Settling Velocity Calculator

Settling velocity, also known as the terminal velocity, is a critical parameter in various fields such as environmental engineering, sedimentology, and chemical engineering. It refers to the speed at which a particle falls through a stationary fluid, reaching a constant velocity where gravitational force is balanced by fluid resistance.

Historical Background

The concept of settling velocity has been a subject of study since the 18th century. It gained significance with the development of Stokes' law in the early 19th century by George Gabriel Stokes, a mathematician and physicist. Stokes' law provides the basis for calculating the settling velocity of spherical particles in a fluid.

Calculation Formula

The settling velocity is calculated using the following formula:

\[ \text{Settling Velocity} = \sqrt{\frac{4gD(\rho_s - \rho_f)}{3C_d\rho_f}} \]

Where:

• \( g \) is the acceleration due to gravity (9.81 m/s²).
• \( D \) is the diameter of the solid particle.
• \( \rho_s \) is the density of the solid particle.
• \( \rho_f \) is the density of the fluid.
• \( C_d \) is the drag coefficient, which depends on the Reynolds number and can be approximated as 24/Re for small particles (Stokes' regime).

Example Calculation

Consider a particle with:

• Density of the solid (\( \rho_s \)): 2600 kg/m³
• Density of the fluid (\( \rho_f \)): 1000 kg/m³
• Diameter of the solid (D): 0.005 m
• Kinematic viscosity (\( \nu \)): 1.004 × 10^-6 m²/s

First, calculate the Reynolds number (Re) to ensure Stokes' regime:

\[ \text{Re} = \frac{\rho_f \times D \times \text{Settling Velocity}}{\mu} \]

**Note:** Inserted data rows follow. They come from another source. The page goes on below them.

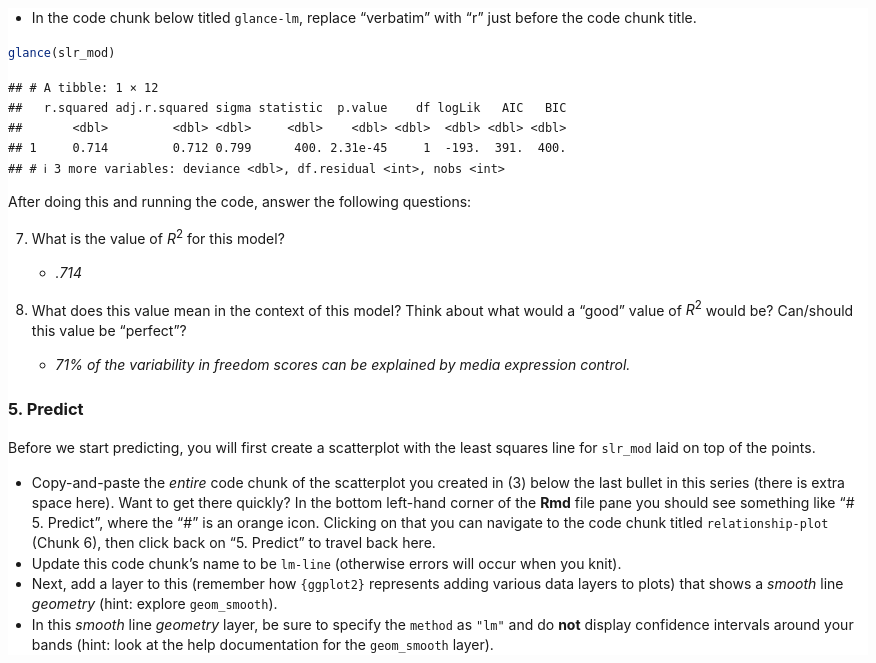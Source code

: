 -   In the code chunk below titled `glance-lm`, replace “verbatim” with
    “r” just before the code chunk title.

``` r
glance(slr_mod)
```

    ## # A tibble: 1 × 12
    ##   r.squared adj.r.squared sigma statistic  p.value    df logLik   AIC   BIC
    ##       <dbl>         <dbl> <dbl>     <dbl>    <dbl> <dbl>  <dbl> <dbl> <dbl>
    ## 1     0.714         0.712 0.799      400. 2.31e-45     1  -193.  391.  400.
    ## # ℹ 3 more variables: deviance <dbl>, df.residual <int>, nobs <int>

After doing this and running the code, answer the following questions:

7.  What is the value of $R^2$ for this model?

    -   *.714*

8.  What does this value mean in the context of this model? Think about
    what would a “good” value of $R^2$ would be? Can/should this value
    be “perfect”?

    -   *71% of the variability in freedom scores can be explained by
        media expression control.*

### 5. Predict

Before we start predicting, you will first create a scatterplot with the
least squares line for `slr_mod` laid on top of the points.

-   Copy-and-paste the *entire* code chunk of the scatterplot you
    created in (3) below the last bullet in this series (there is extra
    space here). Want to get there quickly? In the bottom left-hand
    corner of the **Rmd** file pane you should see something like “\# 5.
    Predict”, where the “\#” is an orange icon. Clicking on that you can
    navigate to the code chunk titled `relationship-plot` (Chunk 6),
    then click back on “5. Predict” to travel back here.
-   Update this code chunk’s name to be `lm-line` (otherwise errors will
    occur when you knit).
-   Next, add a layer to this (remember how `{ggplot2}` represents
    adding various data layers to plots) that shows a *smooth* line
    *geometry* (hint: explore `geom_smooth`).
-   In this *smooth* line *geometry* layer, be sure to specify the
    `method` as `"lm"` and do **not** display confidence intervals
    around your bands (hint: look at the help documentation for the
    `geom_smooth` layer).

Assuming Stokes' regime, the settling velocity is calculated as:

\[ \text{Settling Velocity} = \sqrt{\frac{4 \times 9.81 \times 0.005 \times (2600 - 1000)}{3 \times 24/Re \times 1000}} \]

Importance and Usage Scenarios

Settling velocity is important in:

1. Designing Sedimentation Tanks: In wastewater treatment, to determine the size and operation conditions.
2. Erosion and Sediment Transport: In geology and environmental engineering, to understand particle movement.
3. Chemical Engineering: In designing separators and clarifiers.

Common FAQs

1. Does particle shape affect settling velocity?

   • Yes. Stokes' law applies to spherical particles. For non-spherical particles, shape factors are used.

2. Can settling velocity be used in all fluid types?

   • It's mainly applicable to Newtonian fluids. For non-Newtonian fluids, the formula needs adjustments.

3. Is temperature a factor in settling velocity?

   • Yes, as it affects fluid viscosity and density.